The Dispensable Nation

 

US' EXCEPTIONALISM
JIM MILES | Issue Dated: October 5, 2016, New Delhi
Tags : Obama | The Dispensable Nation | Russian aggression | Putin | William Blum | Stephen Kinzer | Andrew Bacevich |
 

US' EXCEPTIONALISM

The Dispensable Nation

Author : Vali Nasr and Knopf Doubleday

Edition:Paperback

ISBN: 78-034580257

Pages: 320

Price:Rs 499

I chose to read this book for two reasons: first, the curiosity of the title by an author of Iranian descent; and secondly because the author, Vali Nasr, has had by his account some significant contact with the US government establishment.

It proved to be an interesting read for the political commentary on his own time inside the establishment and for its additional information concerning how the Obama administration operated during its first years. The information used in the book, the ‘facts’, are inarguable and verifiable, but it is the assessments, implications, and interpretations of the significance of these facts that is typical rhetoric and hubris. The latter range from sadly amusing, to fantasy, to absolute rubbish.

The major irony, intended of course, is that The Dispensable Nation is a ‘hook’ and the obvious tendency of Nasr’s argument is that the US is indeed indispensable. Vali Nasr claims to be a child of the Iranian revolution, although being educated in England before going to the US after 1979. It is fully obvious that he has incorporated the fundamental ideology of the benevolent nation guiding the world into his thought processes regardless of the high militarization of US foreign policy throughout its history.

In sum, he argues that the US should not retreat from the Middle East because of the need to stop the influence of hegemonic China. The indispensable nation can solve all the problems there. Indeed!

The book has two big misses apart from its poor interpretations. Published this year means having been written probably a year ago, which makes the book obsolete almost immediately as events in Syria and the Ukraine have added great significance to both Russia as more than a regional power.
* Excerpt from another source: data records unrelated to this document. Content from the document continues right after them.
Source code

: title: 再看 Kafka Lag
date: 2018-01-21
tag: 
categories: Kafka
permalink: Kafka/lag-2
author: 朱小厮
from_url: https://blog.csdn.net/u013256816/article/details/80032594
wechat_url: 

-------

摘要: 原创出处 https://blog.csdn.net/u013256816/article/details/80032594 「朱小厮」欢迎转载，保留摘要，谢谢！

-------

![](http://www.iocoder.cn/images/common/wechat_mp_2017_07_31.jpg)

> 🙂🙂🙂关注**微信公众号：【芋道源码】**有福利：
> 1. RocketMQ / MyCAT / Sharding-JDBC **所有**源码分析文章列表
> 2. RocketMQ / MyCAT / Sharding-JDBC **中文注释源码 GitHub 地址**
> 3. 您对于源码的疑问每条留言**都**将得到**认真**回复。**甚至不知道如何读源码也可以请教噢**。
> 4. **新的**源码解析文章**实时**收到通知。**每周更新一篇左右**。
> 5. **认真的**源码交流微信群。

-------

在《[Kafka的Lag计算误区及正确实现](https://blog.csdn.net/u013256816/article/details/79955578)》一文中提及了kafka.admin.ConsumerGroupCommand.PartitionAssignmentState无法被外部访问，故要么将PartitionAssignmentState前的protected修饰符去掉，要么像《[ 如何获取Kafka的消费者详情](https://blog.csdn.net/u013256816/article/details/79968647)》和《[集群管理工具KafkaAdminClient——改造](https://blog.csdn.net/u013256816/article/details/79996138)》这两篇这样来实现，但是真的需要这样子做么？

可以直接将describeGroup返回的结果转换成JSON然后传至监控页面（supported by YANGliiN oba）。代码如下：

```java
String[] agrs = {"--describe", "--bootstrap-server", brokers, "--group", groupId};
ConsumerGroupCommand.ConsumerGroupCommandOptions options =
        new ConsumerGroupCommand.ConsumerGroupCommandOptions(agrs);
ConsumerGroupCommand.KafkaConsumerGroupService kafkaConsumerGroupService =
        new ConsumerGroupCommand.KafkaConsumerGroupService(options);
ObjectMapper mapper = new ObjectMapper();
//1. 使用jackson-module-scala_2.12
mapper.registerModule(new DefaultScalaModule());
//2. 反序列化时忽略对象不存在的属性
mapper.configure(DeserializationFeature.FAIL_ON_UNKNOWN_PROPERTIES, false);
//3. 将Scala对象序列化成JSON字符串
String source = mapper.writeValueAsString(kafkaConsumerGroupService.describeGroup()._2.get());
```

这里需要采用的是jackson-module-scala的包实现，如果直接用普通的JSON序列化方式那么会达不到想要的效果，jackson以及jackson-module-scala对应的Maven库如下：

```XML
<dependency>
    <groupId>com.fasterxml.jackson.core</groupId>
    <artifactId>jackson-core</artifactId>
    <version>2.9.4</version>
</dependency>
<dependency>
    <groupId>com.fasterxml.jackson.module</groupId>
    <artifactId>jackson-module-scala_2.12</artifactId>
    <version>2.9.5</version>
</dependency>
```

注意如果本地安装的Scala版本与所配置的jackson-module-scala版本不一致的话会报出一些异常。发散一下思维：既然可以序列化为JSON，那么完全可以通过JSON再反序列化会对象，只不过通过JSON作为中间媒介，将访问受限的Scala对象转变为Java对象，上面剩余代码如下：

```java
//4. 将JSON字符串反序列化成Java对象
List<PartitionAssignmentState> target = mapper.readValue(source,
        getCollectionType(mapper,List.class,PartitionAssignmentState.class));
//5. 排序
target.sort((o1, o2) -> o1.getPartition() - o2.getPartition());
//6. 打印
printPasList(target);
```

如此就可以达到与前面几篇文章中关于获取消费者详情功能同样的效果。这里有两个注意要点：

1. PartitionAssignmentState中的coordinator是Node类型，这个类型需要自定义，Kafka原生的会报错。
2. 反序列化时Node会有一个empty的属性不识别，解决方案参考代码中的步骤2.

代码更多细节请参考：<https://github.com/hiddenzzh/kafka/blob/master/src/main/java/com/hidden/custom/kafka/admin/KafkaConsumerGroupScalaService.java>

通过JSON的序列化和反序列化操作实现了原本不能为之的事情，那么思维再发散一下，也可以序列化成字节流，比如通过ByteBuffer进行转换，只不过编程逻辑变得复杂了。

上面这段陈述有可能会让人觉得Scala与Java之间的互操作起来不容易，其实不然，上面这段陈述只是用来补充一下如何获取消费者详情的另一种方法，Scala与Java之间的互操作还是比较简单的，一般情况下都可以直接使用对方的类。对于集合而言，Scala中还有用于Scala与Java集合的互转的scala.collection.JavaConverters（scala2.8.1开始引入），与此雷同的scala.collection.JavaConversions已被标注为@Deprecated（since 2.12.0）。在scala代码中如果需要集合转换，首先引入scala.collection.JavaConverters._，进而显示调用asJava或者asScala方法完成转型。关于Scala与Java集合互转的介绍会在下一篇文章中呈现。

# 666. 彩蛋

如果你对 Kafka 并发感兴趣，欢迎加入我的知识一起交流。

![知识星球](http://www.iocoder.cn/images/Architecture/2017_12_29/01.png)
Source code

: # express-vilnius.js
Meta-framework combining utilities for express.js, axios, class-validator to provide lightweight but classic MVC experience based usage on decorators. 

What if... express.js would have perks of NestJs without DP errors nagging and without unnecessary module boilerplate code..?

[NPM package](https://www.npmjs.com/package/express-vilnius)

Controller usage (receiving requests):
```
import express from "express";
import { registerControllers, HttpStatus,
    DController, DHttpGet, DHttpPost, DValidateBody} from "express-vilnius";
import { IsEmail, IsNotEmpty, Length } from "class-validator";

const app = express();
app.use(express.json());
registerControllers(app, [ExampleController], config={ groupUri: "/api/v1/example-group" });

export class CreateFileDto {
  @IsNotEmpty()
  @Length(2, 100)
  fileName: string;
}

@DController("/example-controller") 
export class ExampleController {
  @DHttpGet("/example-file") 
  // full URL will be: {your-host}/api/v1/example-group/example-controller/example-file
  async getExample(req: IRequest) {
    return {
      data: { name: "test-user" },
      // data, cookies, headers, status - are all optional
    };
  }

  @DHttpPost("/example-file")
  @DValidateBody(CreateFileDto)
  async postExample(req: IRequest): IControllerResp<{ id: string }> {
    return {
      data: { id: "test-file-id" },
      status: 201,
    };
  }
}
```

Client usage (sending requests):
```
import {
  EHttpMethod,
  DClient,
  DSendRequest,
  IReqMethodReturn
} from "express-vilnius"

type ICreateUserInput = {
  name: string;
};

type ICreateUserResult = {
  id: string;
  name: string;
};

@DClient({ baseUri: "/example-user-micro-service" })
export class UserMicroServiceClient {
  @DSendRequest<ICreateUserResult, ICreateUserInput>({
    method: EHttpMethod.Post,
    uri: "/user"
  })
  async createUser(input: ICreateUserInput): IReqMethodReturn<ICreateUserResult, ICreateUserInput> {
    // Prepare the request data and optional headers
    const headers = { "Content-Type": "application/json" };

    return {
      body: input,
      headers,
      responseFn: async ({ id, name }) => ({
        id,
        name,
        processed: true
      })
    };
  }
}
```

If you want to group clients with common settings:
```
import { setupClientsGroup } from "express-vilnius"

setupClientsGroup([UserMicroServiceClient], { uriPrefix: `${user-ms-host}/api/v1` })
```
That is no fault of the author’s other than as a thread that he did not consider on his own radar of ideological intentions. Of course, had he written later, it could be readily assumed that he would write about “Russian aggression” and the “evil Putin” in full accordance with current foreign policy propaganda.

The second miss is an apparent complete lack of understanding of the global financial situation and its ongoing restructuring with the BRICS bank, and the many countries that are doing their best to avoid using the US dominated systems such as the World Bank, the IMF, SWIFT, the BIS. That all reflects on Nasr’s lack of mention that in the Middle East, it is the control of the US fiat petro-dollar as reserve currency rather than the oil itself that is the largest threat to US hegemony around the world. Without that reserve currency status and oil priced in dollars, the US becomes insolvent and bankrupt.

Finally in general terms, this work suffers from “Vietnam Syndrome”: our intentions were good, we are an honourable nation, we just made some mistakes along the way. We are indispensable nonetheless.

Trying to build the “indispensable” line of thought without stating it too early, Nasr continually reiterates that if the US were not where it was, if it were to actually retreat then the world would be “chaos.” That is a highly arguable proposition as it has been the US imperial hegemonic drive that has brought chaos to so many regions of the world (see William Blum, Stephen Kinzer, Andrew Bacevich among many others to read the many military depredations of the US.)

Nasr begins with an insider’s view of the US policy establishment under Obama, having worked with Obama, Richard Holbrooke, and Hillary Clinton. An attempt is made to separate the “military intelligence complex” as being against the “foreign policy establishment.” That may be all well and good for domestic consumption, but for an observer of the effects on foreign policy, what matters is what is done rather than what is argued about between various government sections.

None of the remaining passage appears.